■ What you need to do
Using the records below, give the number of lines where the word "oferta" appears, with no further output.
>>>
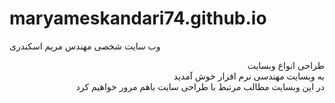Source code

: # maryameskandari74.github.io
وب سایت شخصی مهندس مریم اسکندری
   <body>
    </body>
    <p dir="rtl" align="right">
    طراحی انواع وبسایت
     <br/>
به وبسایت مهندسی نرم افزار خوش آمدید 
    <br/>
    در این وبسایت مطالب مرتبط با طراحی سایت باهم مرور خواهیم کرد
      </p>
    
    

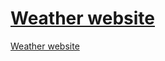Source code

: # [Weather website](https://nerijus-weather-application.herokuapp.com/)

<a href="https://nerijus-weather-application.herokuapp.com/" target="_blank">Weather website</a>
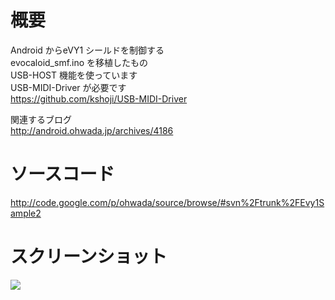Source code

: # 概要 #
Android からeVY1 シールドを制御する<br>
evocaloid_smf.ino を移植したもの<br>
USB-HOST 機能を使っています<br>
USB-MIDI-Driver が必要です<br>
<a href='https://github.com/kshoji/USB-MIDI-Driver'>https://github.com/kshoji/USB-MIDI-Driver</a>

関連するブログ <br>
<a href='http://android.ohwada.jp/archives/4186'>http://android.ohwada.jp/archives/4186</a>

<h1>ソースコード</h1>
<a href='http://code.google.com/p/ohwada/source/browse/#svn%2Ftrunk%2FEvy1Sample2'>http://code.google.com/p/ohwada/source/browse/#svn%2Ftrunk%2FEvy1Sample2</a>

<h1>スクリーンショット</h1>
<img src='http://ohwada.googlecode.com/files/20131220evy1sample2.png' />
<<<
>>>
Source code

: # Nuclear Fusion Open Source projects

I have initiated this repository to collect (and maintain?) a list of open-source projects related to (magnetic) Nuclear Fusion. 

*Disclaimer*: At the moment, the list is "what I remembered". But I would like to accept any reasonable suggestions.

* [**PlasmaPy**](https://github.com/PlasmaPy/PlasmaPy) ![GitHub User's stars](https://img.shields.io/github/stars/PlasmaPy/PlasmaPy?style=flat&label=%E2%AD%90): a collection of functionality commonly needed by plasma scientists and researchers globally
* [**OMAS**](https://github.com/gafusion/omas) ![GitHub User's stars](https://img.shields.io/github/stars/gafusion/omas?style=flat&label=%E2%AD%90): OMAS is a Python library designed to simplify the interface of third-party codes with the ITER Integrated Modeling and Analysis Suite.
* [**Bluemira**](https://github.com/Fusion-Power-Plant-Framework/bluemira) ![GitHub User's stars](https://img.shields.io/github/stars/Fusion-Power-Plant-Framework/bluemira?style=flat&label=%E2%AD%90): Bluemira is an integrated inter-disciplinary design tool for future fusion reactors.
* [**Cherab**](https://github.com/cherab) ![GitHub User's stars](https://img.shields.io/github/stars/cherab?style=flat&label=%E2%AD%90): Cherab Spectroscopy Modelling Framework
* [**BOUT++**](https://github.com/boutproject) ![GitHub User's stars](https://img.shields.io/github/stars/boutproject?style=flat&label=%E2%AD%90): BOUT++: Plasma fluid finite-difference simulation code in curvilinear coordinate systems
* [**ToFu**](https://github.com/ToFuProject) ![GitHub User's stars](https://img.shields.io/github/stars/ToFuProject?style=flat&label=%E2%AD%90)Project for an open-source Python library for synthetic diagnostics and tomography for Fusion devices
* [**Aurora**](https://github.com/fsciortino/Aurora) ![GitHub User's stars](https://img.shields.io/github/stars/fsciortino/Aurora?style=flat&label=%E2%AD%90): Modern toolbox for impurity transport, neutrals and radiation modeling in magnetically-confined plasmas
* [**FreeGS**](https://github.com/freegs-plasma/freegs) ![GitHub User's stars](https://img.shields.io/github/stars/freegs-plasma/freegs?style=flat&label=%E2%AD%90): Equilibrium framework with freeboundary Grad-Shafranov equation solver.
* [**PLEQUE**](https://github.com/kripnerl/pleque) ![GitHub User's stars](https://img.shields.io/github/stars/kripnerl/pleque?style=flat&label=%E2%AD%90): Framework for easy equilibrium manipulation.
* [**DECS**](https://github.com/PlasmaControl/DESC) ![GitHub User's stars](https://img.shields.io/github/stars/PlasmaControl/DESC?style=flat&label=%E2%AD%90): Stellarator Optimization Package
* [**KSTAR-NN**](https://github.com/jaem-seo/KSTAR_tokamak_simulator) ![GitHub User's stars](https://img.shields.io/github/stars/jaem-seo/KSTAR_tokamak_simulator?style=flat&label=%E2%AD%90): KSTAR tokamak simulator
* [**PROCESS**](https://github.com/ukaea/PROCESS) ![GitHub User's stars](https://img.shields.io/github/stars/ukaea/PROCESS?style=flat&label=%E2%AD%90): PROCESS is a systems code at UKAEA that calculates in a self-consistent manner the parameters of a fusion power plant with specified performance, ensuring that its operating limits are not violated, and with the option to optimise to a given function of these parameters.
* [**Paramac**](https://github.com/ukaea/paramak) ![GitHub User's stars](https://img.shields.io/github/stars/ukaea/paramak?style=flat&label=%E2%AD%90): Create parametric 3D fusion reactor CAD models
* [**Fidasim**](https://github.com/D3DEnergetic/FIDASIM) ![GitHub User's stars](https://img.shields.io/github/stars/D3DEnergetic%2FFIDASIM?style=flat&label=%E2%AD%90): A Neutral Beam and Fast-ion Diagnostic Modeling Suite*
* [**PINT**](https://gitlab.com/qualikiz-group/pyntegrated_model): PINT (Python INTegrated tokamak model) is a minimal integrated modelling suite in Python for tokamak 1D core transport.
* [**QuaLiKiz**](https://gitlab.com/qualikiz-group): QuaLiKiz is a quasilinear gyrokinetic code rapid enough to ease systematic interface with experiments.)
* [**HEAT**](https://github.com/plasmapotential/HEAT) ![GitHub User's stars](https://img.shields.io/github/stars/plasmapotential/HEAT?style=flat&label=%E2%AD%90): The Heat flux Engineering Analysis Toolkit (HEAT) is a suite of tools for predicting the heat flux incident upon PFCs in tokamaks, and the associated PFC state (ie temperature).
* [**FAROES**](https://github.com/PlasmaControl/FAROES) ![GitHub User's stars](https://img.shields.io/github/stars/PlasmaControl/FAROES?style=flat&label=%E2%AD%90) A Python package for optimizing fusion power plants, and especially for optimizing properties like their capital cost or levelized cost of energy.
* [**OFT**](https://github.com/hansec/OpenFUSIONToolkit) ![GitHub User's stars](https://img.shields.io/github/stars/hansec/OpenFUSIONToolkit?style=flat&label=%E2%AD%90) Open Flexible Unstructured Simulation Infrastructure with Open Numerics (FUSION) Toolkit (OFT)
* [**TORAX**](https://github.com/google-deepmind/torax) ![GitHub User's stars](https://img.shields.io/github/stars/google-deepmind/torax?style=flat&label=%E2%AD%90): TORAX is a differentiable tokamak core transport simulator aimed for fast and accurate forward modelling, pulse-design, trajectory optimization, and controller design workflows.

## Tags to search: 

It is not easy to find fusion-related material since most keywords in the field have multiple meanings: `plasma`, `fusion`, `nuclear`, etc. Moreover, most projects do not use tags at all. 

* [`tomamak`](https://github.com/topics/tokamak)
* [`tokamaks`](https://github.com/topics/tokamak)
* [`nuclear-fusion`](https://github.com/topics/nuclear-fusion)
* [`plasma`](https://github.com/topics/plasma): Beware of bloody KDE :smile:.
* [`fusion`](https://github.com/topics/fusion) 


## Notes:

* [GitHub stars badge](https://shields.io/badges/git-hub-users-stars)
<<<
>>>
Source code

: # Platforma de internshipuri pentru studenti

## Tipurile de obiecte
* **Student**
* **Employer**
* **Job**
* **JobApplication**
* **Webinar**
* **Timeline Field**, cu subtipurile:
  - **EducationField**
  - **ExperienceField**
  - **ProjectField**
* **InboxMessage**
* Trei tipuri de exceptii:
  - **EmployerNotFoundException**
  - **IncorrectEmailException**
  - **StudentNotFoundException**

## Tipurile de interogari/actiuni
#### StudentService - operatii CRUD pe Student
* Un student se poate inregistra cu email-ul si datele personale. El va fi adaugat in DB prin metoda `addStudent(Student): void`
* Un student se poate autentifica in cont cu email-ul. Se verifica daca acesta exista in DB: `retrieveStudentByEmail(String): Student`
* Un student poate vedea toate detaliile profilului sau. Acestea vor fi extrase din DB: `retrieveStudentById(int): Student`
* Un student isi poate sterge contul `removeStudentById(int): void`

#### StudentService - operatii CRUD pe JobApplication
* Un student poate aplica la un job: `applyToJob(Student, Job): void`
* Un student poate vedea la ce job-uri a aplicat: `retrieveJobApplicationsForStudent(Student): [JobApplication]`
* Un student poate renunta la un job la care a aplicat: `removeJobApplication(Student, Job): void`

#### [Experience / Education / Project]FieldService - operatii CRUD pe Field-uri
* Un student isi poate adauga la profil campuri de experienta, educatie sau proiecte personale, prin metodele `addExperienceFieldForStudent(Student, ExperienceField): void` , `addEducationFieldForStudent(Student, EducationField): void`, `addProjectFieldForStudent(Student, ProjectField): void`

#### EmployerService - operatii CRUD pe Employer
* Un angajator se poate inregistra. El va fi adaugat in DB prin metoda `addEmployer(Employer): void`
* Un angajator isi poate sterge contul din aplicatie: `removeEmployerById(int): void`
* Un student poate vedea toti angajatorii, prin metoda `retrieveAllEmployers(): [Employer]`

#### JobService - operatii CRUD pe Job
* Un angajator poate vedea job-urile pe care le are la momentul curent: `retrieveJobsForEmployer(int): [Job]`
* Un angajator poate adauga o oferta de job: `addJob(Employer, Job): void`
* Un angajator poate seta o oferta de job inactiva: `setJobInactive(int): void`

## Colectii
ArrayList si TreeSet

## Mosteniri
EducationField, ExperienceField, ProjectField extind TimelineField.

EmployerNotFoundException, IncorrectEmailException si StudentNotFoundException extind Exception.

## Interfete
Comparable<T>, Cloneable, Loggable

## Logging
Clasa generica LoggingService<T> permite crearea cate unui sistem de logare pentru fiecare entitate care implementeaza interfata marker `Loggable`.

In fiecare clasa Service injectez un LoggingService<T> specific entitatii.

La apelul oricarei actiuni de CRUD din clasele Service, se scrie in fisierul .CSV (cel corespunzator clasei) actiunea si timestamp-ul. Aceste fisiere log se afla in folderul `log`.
<<<
■ Exercise answer
2